I also went out for track. And I think it was coach Skavnak that encouraged me, because he was also one of the track coaches. The thing I liked best about track was the whole environment. I just loved watching all the different events going on at the same time: the high jump, the long jump, the pole vault, the discuss and the shotput throw; and then all the running events: the 100 yard dash, the 220, the 440, the 880, and the mile run, and the low hurdles and the high hurdles. It was all so grand. And I wanted to do everything! As much as I could.
But I remember clearly when coach Skavnak took me aside and said to me that I should concentrate on just one or a couple events and be good at those. He said that I was like the guy who was a jack of all trades but a master of none.
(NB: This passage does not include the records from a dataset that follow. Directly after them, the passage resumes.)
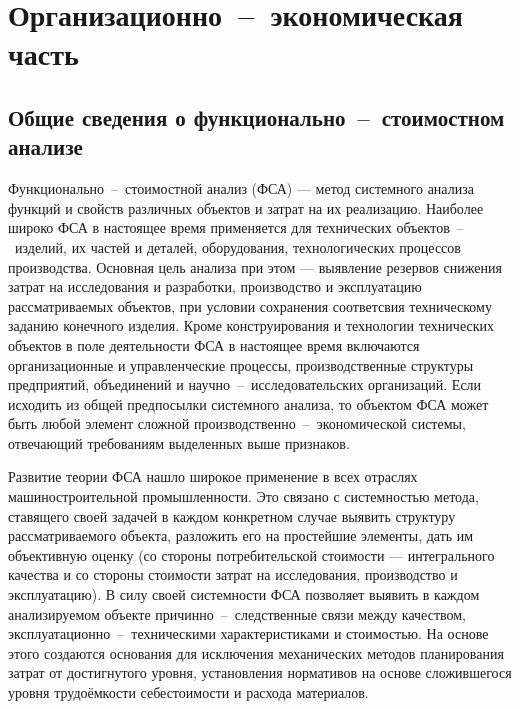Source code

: \newpage
\section{Организационно~--~экономическая часть}

\subsection{Общие сведения о функционально~--~стоимостном анализе}
Функционально~--~стоимостной анализ (ФСА) --- метод системного
анализа функций и свойств различных объектов и затрат на их
реализацию.
Наиболее широко ФСА в настоящее время применяется для технических
объектов~--~изделий, их частей и деталей, оборудования, технологических процессов
производства.
Основная цель анализа при этом --- выявление резервов снижения затрат на
исследования и разработки, производство и эксплуатацию рассматриваемых объектов,
при условии сохранения соответсвия техническому заданию конечного изделия.
Кроме конструирования и технологии технических объектов в поле деятельности ФСА
в настоящее время включаются организационные и управленческие процессы,
производственные структуры предприятий, объединений и научно~--~исследовательских
организаций.
Если исходить из общей предпосылки системного анализа, то объектом ФСА может
быть любой элемент сложной производственно~--~экономической системы, отвечающий
требованиям выделенных выше признаков.


Развитие теории ФСА нашло широкое применение в всех отраслях машиностроительной
промышленности.
Это связано с системностью метода, ставящего своей задачей в каждом конкретном
случае выявить структуру рассматриваемого объекта, разложить его на простейшие
элементы, дать им объективную оценку (со стороны потребительской стоимости ---
интегрального качества и со стороны стоимости затрат на исследования,
производство и эксплуатацию).
В силу своей системности ФСА позволяет выявить в каждом анализируемом объекте
причинно~--~следственные связи между качеством, эксплуатационно~--~техническими
характеристиками и стоимостью.
На основе этого создаются основания для исключения механических методов
планирования затрат от достигнутого уровня, установления нормативов на основе
сложившегося уровня трудоёмкости себестоимости и расхода материалов.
So, I got his point. The coach wanted me to run the 880 (yards, or one-half mile) and also to try the discus throw. Well, I had some trouble with my shoulder, so I knew I wouldn’t be good at the discus—and I wasn’t. But I think I did fairly well at the 880, though it was hard. I mean it was grueling, but I was up for the task. Wrestling practice I think had built into me a strong work ethic and so I was prepared to put the work into it.
Looking back at it, I think I did have a good work ethic and good practices. But I’m not sure I had the best body type for being a runner. It takes both. If you look at the best runners, they all have the same body types. They are all strong but also slender. A guy who has a wrestler’s body (more like mine), wouldn’t be that good as a runner.
But I tried my best and I think I did pretty good. At the meets I always placed near the top. As I remember, most of the time I took second place. It was so frustrating not to be able to win the race. But like I said, I just didn’t have the body type. That’s my excuse anyway.
I also went out for cross country and football. I really liked football and was looking forward to it, but because of all the contact and shoulder injuries (bursitis and pinched nerves) I was forced to quit early. That was disappointing.
Cross country also went bad. I just wasn’t built for those very long runs. I could run around Lake of the Isles, which was about 2 ½ miles, but they wanted you to run twice that far. That wasn’t for me. I just didn’t have the body for it. Some guys have no trouble at all running long distances. God has given them that gift.